DATASET RECORDS:
::::::::::
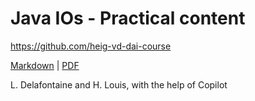 [markdown]:
  https://github.com/heig-vd-dai-course/heig-vd-dai-course/blob/main/05-java-ios/PRACTICAL_CONTENT.md
[pdf]:
  https://heig-vd-dai-course.github.io/heig-vd-dai-course/05-java-ios/05-java-ios-practical-content.pdf

# Java IOs - Practical content

<https://github.com/heig-vd-dai-course>

[Markdown][markdown] | [PDF][pdf]

L. Delafontaine and H. Louis, with the help of Copilot
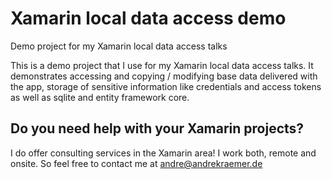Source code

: # Xamarin local data access demo
Demo project for my Xamarin local data access talks

This is a demo project that I use for my Xamarin local data access talks. It demonstrates accessing and copying / modifying base data delivered with the app, storage of sensitive information like credentials and access tokens as well as sqlite and entity framework core.

## Do you need help with your Xamarin projects?
I do offer consulting services in the Xamarin area! I work both, remote and onsite.
So feel free to contact me at andre@andrekraemer.de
::::::::::
INSTRUCTIONS FOR THE TASK: Pick out and copy the lines of the material that include the word "github".

ANSWER BOX:
  https://github.com/heig-vd-dai-course/heig-vd-dai-course/blob/main/05-java-ios/PRACTICAL_CONTENT.md
  https://heig-vd-dai-course.github.io/heig-vd-dai-course/05-java-ios/05-java-ios-practical-content.pdf
<https://github.com/heig-vd-dai-course>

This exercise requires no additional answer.